Produce a character-for-character copy of the data below.
*** Exercise input ***
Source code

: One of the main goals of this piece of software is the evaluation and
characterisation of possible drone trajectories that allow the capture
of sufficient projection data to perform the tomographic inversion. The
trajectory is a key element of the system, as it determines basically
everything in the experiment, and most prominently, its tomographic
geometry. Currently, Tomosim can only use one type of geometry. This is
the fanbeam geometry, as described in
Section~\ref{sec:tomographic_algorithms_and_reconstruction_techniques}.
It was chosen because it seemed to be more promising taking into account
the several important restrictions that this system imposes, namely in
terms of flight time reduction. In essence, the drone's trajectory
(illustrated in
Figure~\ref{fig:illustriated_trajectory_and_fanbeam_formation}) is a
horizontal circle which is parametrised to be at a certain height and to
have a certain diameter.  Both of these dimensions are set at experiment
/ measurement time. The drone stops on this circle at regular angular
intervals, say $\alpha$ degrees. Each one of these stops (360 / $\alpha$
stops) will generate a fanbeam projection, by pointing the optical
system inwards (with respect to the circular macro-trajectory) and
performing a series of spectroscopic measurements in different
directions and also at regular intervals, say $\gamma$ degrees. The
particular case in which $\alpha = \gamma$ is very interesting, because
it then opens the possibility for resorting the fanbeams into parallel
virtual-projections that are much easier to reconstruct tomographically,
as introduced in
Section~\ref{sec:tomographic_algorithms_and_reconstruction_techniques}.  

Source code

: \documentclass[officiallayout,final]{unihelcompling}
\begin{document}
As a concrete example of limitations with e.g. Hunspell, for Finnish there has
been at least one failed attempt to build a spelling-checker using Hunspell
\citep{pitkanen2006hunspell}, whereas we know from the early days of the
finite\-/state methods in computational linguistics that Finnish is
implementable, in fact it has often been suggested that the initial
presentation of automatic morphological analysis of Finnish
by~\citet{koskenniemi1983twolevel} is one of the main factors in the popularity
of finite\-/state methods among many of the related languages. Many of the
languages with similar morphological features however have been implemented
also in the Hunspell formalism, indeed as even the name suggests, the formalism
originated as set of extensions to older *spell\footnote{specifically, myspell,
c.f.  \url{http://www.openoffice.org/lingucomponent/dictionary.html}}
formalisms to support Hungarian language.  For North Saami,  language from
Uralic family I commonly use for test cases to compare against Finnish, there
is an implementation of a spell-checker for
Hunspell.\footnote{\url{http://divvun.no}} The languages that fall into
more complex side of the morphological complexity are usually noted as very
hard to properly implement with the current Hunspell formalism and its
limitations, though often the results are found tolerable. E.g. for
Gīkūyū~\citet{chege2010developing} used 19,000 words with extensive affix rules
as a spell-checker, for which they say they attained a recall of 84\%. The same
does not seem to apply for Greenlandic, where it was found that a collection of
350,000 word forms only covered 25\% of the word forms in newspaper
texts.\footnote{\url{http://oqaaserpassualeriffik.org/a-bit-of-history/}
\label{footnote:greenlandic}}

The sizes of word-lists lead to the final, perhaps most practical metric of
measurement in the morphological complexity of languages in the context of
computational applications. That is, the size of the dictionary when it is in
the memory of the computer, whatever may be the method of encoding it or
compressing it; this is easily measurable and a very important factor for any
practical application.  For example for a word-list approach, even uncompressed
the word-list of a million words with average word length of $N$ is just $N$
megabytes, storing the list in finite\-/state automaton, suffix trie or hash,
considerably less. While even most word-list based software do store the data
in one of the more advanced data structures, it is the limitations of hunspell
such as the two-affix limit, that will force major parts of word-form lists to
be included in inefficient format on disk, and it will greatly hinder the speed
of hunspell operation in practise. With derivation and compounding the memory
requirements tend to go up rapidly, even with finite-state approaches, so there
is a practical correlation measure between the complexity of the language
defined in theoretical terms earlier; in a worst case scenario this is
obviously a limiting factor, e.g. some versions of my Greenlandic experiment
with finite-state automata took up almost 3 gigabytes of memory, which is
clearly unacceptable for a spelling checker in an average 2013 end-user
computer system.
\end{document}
*** End of Exercise input ***
> Your solution
Source code

: One of the main goals of this piece of software is the evaluation and
characterisation of possible drone trajectories that allow the capture
of sufficient projection data to perform the tomographic inversion. The
trajectory is a key element of the system, as it determines basically
everything in the experiment, and most prominently, its tomographic
geometry. Currently, Tomosim can only use one type of geometry. This is
the fanbeam geometry, as described in
Section~\ref{sec:tomographic_algorithms_and_reconstruction_techniques}.
It was chosen because it seemed to be more promising taking into account
the several important restrictions that this system imposes, namely in
terms of flight time reduction. In essence, the drone's trajectory
(illustrated in
Figure~\ref{fig:illustriated_trajectory_and_fanbeam_formation}) is a
horizontal circle which is parametrised to be at a certain height and to
have a certain diameter.  Both of these dimensions are set at experiment
/ measurement time. The drone stops on this circle at regular angular
intervals, say $\alpha$ degrees. Each one of these stops (360 / $\alpha$
stops) will generate a fanbeam projection, by pointing the optical
system inwards (with respect to the circular macro-trajectory) and
performing a series of spectroscopic measurements in different
directions and also at regular intervals, say $\gamma$ degrees. The
particular case in which $\alpha = \gamma$ is very interesting, because
it then opens the possibility for resorting the fanbeams into parallel
virtual-projections that are much easier to reconstruct tomographically,
as introduced in
Section~\ref{sec:tomographic_algorithms_and_reconstruction_techniques}.  

Source code

: \documentclass[officiallayout,final]{unihelcompling}
\begin{document}
As a concrete example of limitations with e.g. Hunspell, for Finnish there has
been at least one failed attempt to build a spelling-checker using Hunspell
\citep{pitkanen2006hunspell}, whereas we know from the early days of the
finite\-/state methods in computational linguistics that Finnish is
implementable, in fact it has often been suggested that the initial
presentation of automatic morphological analysis of Finnish
by~\citet{koskenniemi1983twolevel} is one of the main factors in the popularity
of finite\-/state methods among many of the related languages. Many of the
languages with similar morphological features however have been implemented
also in the Hunspell formalism, indeed as even the name suggests, the formalism
originated as set of extensions to older *spell\footnote{specifically, myspell,
c.f.  \url{http://www.openoffice.org/lingucomponent/dictionary.html}}
formalisms to support Hungarian language.  For North Saami,  language from
Uralic family I commonly use for test cases to compare against Finnish, there
is an implementation of a spell-checker for
Hunspell.\footnote{\url{http://divvun.no}} The languages that fall into
more complex side of the morphological complexity are usually noted as very
hard to properly implement with the current Hunspell formalism and its
limitations, though often the results are found tolerable. E.g. for
Gīkūyū~\citet{chege2010developing} used 19,000 words with extensive affix rules
as a spell-checker, for which they say they attained a recall of 84\%. The same
does not seem to apply for Greenlandic, where it was found that a collection of
350,000 word forms only covered 25\% of the word forms in newspaper
texts.\footnote{\url{http://oqaaserpassualeriffik.org/a-bit-of-history/}
\label{footnote:greenlandic}}

The sizes of word-lists lead to the final, perhaps most practical metric of
measurement in the morphological complexity of languages in the context of
computational applications. That is, the size of the dictionary when it is in
the memory of the computer, whatever may be the method of encoding it or
compressing it; this is easily measurable and a very important factor for any
practical application.  For example for a word-list approach, even uncompressed
the word-list of a million words with average word length of $N$ is just $N$
megabytes, storing the list in finite\-/state automaton, suffix trie or hash,
considerably less. While even most word-list based software do store the data
in one of the more advanced data structures, it is the limitations of hunspell
such as the two-affix limit, that will force major parts of word-form lists to
be included in inefficient format on disk, and it will greatly hinder the speed
of hunspell operation in practise. With derivation and compounding the memory
requirements tend to go up rapidly, even with finite-state approaches, so there
is a practical correlation measure between the complexity of the language
defined in theoretical terms earlier; in a worst case scenario this is
obviously a limiting factor, e.g. some versions of my Greenlandic experiment
with finite-state automata took up almost 3 gigabytes of memory, which is
clearly unacceptable for a spelling checker in an average 2013 end-user
computer system.
\end{document}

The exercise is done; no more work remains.